Canterbury flood: Farmers say damage could have been avoided if council had listened

Mid-Canterbury farmers who bore the brunt of the recent flooding say the significant damage could have been avoided. 

They say decades worth of pleas to the regional council to remove the build-up of shingle in the Ashburton riverbed have been ignored.

Fifty hectares of the Rooney's farm is buried beneath a metre of silt.

The Ashburton river breached its banks right behind their sheds - and they say it's "devastating".

"It's going to take us a year to get over this. We'll probably have to halve our herd," Laurence Rooney tells Newshub.

Which means halving their income.

But Laurence and Phily Rooney believe what should've been halved was the amount of shingle and silt that ended up on their property. 

"This mess was totally avoidable," Laurence says. 

For decades farmers have been lobbying for the copious amount of shingle in the Ashburton River to be removed.

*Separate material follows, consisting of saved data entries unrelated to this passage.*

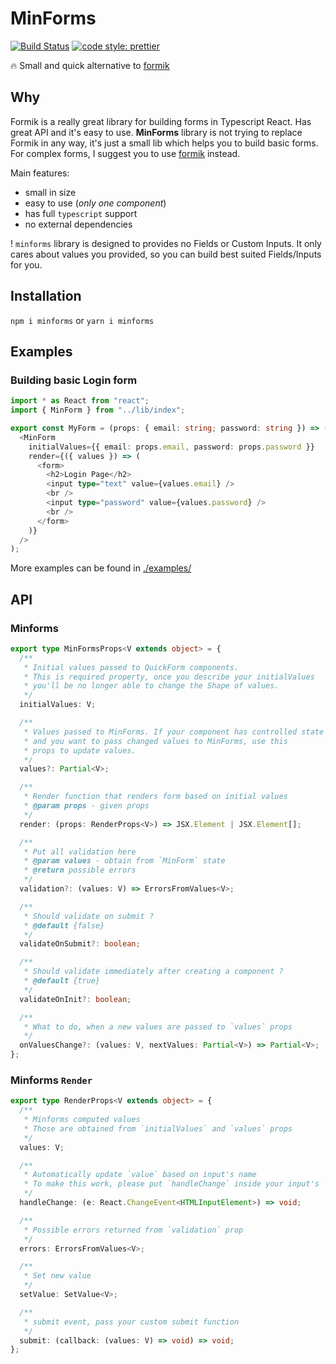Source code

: # MinForms

[![Build Status](https://travis-ci.org/dderevjanik/minforms.svg?branch=master)](https://travis-ci.org/dderevjanik/minforms)
[![code style: prettier](https://img.shields.io/badge/code_style-prettier-ff69b4.svg)](https://github.com/prettier/prettier)

:fire: Small and quick alternative to [formik](https://github.com/jaredpalmer/formik)

## Why

Formik is a really great library for building forms in Typescript React. Has great API
and it's easy to use. **MinForms** library is not trying to replace Formik in any
way, it's just a small lib which helps you to build basic forms. For complex
forms, I suggest you to use [formik](https://github.com/jaredpalmer/formik) instead.

Main features:

* small in size
* easy to use (_only one component_)
* has full `typescript` support
* no external dependencies

! `minforms` library is designed to provides no Fields or Custom Inputs. It only cares
about values you provided, so you can build best suited Fields/Inputs for you.

## Installation

`npm i minforms` or `yarn i minforms`

## Examples

### Building basic Login form

```typescript
import * as React from "react";
import { MinForm } from "../lib/index";

export const MyForm = (props: { email: string; password: string }) => (
  <MinForm
    initialValues={{ email: props.email, password: props.password }}
    render={({ values }) => (
      <form>
        <h2>Login Page</h2>
        <input type="text" value={values.email} />
        <br />
        <input type="password" value={values.password} />
        <br />
      </form>
    )}
  />
);
```

More examples can be found in [./examples/](./examples)

## API

### Minforms

```typescript
export type MinFormsProps<V extends object> = {
  /**
   * Initial values passed to QuickForm components.
   * This is required property, once you describe your initialValues
   * you'll be no longer able to change the Shape of values.
   */
  initialValues: V;

  /**
   * Values passed to MinForms. If your component has controlled state
   * and you want to pass changed values to MinForms, use this
   * props to update values.
   */
  values?: Partial<V>;

  /**
   * Render function that renders form based on initial values
   * @param props - given props
   */
  render: (props: RenderProps<V>) => JSX.Element | JSX.Element[];

  /**
   * Put all validation here
   * @param values - obtain from `MinForm` state
   * @return possible errors
   */
  validation?: (values: V) => ErrorsFromValues<V>;

  /**
   * Should validate on submit ?
   * @default {false}
   */
  validateOnSubmit?: boolean;

  /**
   * Should validate immediately after creating a component ?
   * @default {true}
   */
  validateOnInit?: boolean;

  /**
   * What to do, when a new values are passed to `values` props
   */
  onValuesChange?: (values: V, nextValues: Partial<V>) => Partial<V>;
};
```

### Minforms `Render`

```typescript
export type RenderProps<V extends object> = {
  /**
   * Minforms computed values
   * Those are obtained from `initialValues` and `values` props
   */
  values: V;

  /**
   * Automatically update `value` based on input's name
   * To make this work, please put `handleChange` inside your input's `onChange` event
   */
  handleChange: (e: React.ChangeEvent<HTMLInputElement>) => void;

  /**
   * Possible errors returned from `validation` prop
   */
  errors: ErrorsFromValues<V>;

  /**
   * Set new value
   */
  setValue: SetValue<V>;

  /**
   * submit event, pass your custom submit function
   */
  submit: (callback: (values: V) => void) => void;
};
```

It finally has been - but in the worst possible way. The flooding threw the shingle onto paddocks, turning them into riverbeds. 

Neighbour Darryl Butterick can no longer farm 60 percent of his property.

"The stopbank's been breached here majorly."

Stock is still missing, fences are gone as is the irrigation and there are huge craters left behind. 

But Butterick says the shingle damage is the worst of it. 

The finger's being pointed at Environment Canterbury. 

"We need them to say 'yes we didn't do our job properly, haven't done for a long time we will step up and come to the party'," says Butterick. 

Mid-Canterbury regional councillor Ian Mackenzie says the wheels were in motion to remove shingle.

But the flood beat them to it. 

"In our defence, identified climate change and lack of funding has compromised our ability to maintain flood protection systems," he tells Newshub. 

It was farmers who copped the fallout. 

"We took the brunt for Ashburton here," says Laurence. 

Mackenzie agrees they took one for the team. 

"Where the river broke out and the river spread out that effectively saved the town of Ashburton."

That's why Mackenzie believes there is a moral obligation to help but it comes down to cost so he can't make any promises at this stage. 

Volunteers are already hard at work - a silver lining to the dark clouds that brought the devastation, says Laurence.

"People we didn't even know turned up with tractors and trailers and diggers."

It's much-needed help but a drop in the floodwaters compared to the recovery ahead.